*Supplied material*
┄┄┄┄┄┄

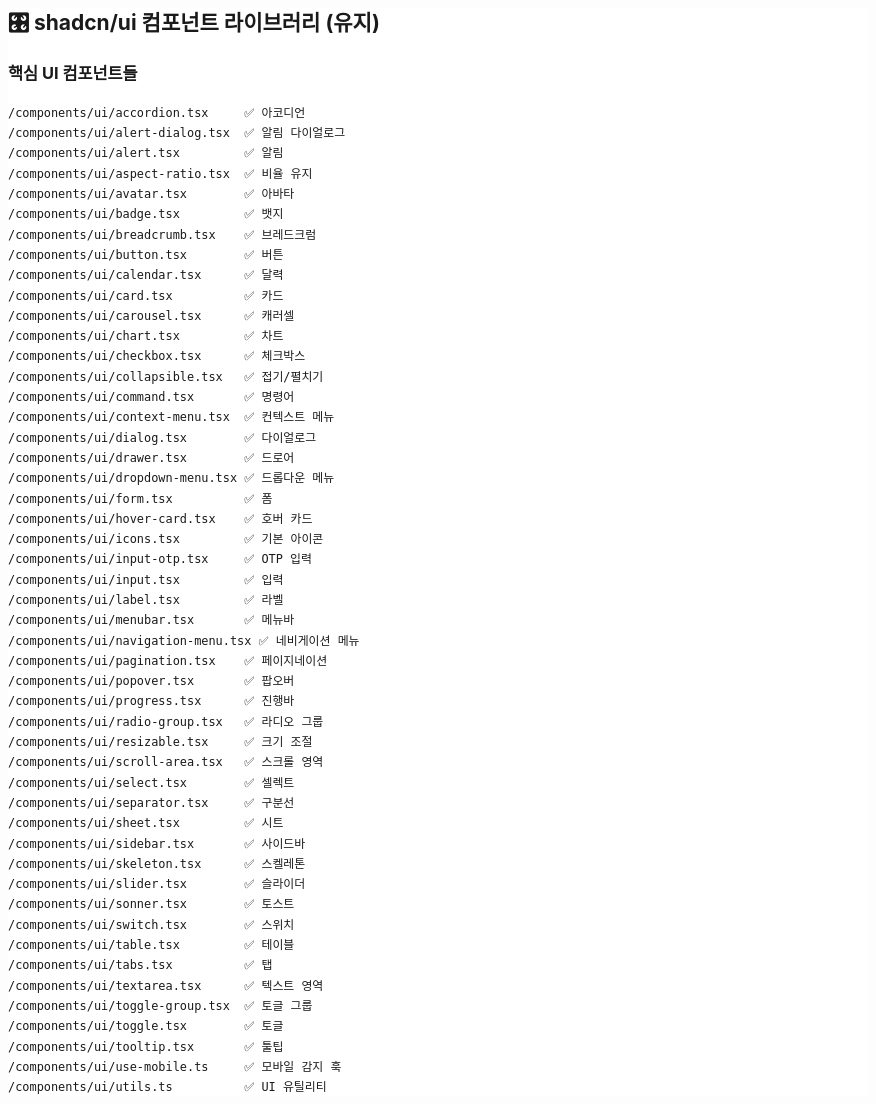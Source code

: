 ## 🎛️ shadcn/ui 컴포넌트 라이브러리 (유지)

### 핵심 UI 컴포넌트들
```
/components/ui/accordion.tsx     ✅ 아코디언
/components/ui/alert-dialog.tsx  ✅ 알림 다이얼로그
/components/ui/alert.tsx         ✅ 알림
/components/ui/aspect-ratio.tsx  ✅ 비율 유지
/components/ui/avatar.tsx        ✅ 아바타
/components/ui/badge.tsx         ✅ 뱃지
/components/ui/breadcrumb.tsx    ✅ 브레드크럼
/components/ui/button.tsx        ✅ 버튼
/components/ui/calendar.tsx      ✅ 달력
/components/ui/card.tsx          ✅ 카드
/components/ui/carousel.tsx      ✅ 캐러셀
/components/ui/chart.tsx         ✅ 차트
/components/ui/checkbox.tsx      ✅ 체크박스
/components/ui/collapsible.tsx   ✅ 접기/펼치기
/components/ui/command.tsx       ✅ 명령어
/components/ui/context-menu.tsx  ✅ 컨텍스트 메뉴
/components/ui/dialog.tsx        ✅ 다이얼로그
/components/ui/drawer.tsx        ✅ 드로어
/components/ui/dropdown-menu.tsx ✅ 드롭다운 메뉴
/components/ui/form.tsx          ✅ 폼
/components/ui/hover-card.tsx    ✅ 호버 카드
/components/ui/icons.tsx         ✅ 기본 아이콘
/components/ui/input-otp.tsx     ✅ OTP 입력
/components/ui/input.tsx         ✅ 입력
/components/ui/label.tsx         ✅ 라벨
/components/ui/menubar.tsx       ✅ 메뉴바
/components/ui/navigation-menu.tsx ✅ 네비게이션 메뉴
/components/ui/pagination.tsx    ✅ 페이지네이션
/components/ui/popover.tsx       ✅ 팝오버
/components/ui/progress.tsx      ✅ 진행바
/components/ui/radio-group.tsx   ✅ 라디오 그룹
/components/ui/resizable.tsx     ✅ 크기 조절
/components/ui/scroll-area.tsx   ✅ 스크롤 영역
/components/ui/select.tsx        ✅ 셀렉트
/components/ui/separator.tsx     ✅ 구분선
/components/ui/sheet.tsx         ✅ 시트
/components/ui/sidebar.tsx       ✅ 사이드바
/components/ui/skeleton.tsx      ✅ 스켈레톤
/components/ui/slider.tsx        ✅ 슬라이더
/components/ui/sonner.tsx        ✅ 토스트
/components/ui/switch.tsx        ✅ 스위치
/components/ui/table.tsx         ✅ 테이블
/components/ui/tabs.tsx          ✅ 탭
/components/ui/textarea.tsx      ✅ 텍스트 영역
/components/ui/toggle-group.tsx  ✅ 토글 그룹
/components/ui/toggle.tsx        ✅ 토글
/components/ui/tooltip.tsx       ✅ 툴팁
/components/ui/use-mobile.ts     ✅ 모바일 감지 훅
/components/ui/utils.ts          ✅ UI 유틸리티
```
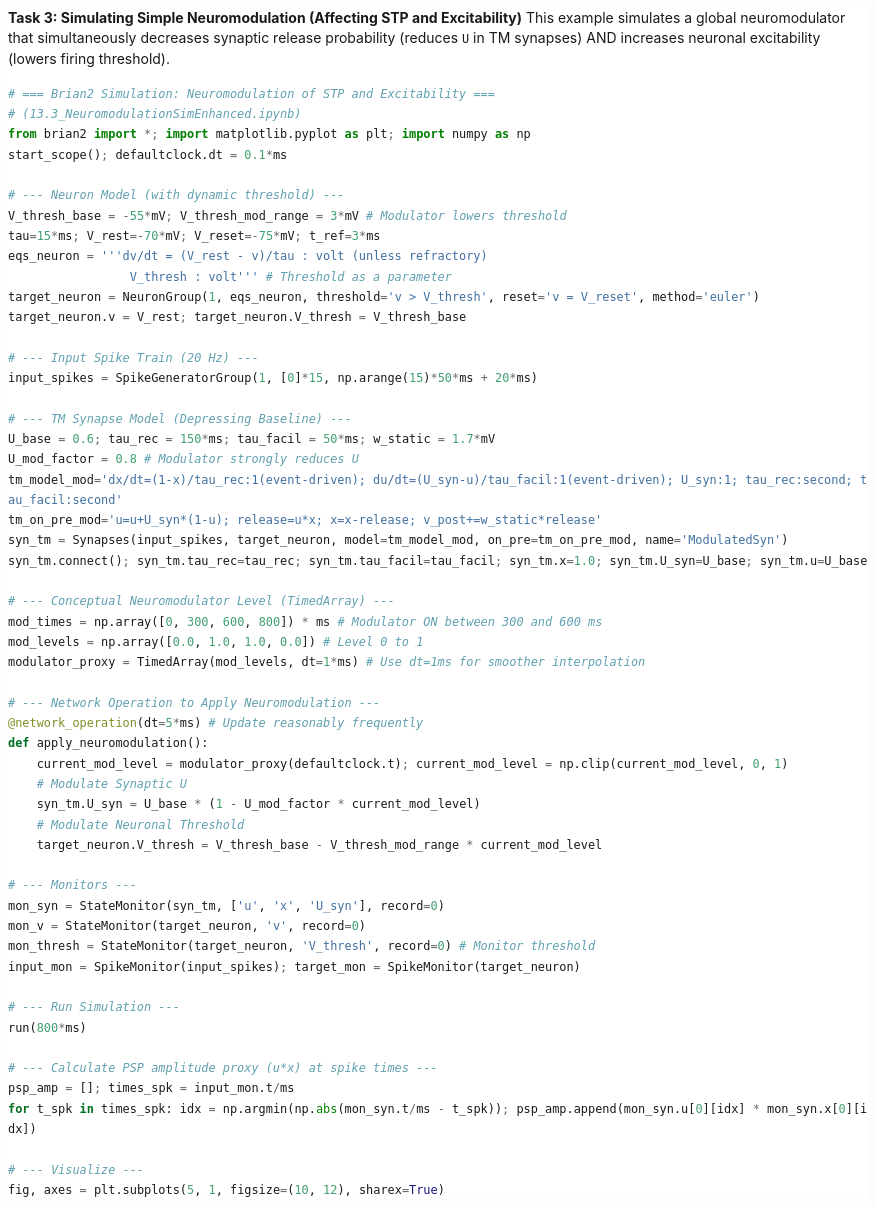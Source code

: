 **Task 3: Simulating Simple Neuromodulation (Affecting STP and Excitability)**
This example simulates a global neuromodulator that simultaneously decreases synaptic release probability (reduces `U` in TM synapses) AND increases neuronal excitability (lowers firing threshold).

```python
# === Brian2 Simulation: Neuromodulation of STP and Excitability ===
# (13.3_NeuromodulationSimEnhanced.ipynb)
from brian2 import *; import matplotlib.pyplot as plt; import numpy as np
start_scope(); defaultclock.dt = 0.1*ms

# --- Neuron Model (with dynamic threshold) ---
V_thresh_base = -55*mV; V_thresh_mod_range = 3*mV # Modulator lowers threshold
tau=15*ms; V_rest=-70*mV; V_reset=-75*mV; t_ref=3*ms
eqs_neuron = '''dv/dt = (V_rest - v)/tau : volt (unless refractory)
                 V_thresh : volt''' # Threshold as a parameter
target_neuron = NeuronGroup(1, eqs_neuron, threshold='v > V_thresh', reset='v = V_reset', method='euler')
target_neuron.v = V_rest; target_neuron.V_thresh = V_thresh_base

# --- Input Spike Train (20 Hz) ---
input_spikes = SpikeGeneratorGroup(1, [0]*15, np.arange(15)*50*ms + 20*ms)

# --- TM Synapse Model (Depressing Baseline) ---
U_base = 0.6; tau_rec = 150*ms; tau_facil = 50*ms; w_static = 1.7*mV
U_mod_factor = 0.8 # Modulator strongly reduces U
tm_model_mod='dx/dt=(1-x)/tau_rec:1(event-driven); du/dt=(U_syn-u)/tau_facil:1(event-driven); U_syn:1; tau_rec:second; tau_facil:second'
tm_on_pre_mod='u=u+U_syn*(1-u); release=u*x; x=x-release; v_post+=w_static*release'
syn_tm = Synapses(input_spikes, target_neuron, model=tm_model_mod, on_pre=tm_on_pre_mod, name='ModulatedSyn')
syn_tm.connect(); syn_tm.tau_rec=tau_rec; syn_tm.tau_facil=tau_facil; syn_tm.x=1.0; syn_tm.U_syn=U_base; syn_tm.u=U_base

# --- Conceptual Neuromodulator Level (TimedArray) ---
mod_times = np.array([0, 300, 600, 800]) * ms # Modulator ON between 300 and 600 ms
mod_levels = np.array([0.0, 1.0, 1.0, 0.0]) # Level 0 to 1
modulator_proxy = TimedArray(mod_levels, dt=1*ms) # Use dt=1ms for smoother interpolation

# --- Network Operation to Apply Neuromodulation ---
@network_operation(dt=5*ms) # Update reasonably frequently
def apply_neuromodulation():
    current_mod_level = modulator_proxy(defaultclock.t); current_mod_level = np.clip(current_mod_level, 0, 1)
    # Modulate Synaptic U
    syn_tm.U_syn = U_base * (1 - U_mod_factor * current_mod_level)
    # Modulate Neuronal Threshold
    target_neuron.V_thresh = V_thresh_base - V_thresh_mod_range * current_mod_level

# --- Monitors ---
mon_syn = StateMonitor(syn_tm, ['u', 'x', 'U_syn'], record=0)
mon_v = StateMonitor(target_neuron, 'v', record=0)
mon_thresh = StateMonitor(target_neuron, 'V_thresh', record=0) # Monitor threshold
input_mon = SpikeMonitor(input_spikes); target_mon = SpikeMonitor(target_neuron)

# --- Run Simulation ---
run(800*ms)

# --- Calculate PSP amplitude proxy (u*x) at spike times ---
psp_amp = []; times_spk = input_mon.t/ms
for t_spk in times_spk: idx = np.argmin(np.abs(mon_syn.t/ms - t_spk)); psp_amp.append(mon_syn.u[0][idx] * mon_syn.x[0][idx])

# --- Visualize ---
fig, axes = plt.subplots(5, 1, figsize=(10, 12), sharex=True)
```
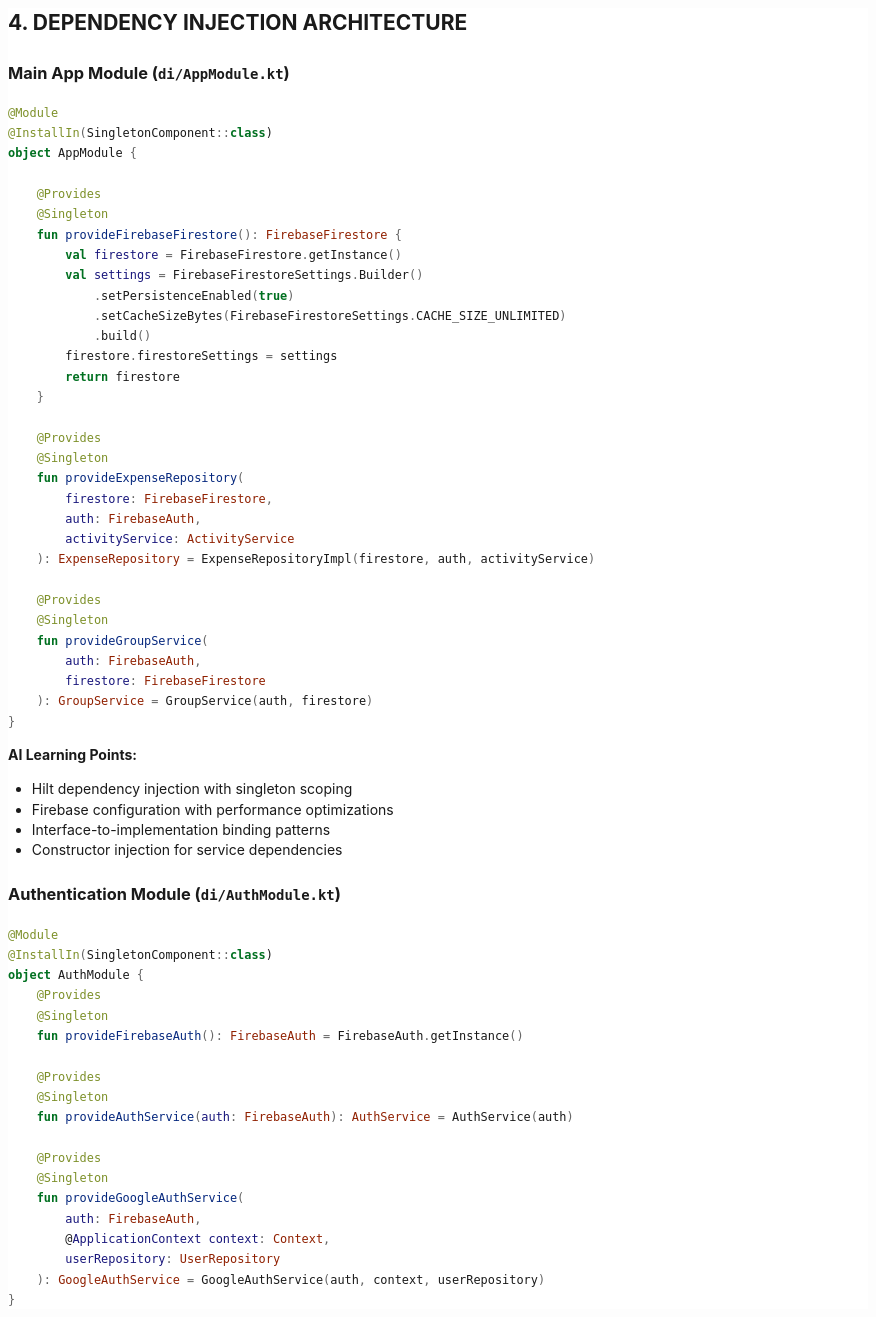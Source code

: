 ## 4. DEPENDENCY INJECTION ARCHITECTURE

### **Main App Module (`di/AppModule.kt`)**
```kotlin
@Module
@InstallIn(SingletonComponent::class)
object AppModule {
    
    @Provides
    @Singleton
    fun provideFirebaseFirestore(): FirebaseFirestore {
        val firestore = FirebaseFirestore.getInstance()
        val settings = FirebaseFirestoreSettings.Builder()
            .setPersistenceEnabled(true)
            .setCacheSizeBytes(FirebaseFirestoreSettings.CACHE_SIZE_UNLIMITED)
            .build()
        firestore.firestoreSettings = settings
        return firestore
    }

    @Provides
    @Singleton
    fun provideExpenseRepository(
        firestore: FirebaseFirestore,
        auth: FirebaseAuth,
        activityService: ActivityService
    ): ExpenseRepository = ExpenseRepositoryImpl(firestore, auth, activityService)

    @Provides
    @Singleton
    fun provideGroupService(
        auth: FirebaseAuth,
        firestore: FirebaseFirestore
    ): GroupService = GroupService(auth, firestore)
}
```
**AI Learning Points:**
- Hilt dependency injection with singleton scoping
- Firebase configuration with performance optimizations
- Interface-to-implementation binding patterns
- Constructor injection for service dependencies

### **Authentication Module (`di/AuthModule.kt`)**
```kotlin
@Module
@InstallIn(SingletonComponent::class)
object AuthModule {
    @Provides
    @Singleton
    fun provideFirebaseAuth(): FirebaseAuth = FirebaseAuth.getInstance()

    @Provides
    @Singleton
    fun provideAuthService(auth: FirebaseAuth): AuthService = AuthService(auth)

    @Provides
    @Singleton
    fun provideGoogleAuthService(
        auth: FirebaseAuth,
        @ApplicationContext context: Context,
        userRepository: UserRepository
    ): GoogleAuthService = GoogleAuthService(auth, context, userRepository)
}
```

┄┄┄┄┄┄

*Work to be completed*
Return exactly the lines of the listing that run from the one containing "### **Authentication Module" through the last, and no others.

*Answer to the problem*
### **Authentication Module (`di/AuthModule.kt`)**
```kotlin
@Module
@InstallIn(SingletonComponent::class)
object AuthModule {
    @Provides
    @Singleton
    fun provideFirebaseAuth(): FirebaseAuth = FirebaseAuth.getInstance()

    @Provides
    @Singleton
    fun provideAuthService(auth: FirebaseAuth): AuthService = AuthService(auth)

    @Provides
    @Singleton
    fun provideGoogleAuthService(
        auth: FirebaseAuth,
        @ApplicationContext context: Context,
        userRepository: UserRepository
    ): GoogleAuthService = GoogleAuthService(auth, context, userRepository)
}
```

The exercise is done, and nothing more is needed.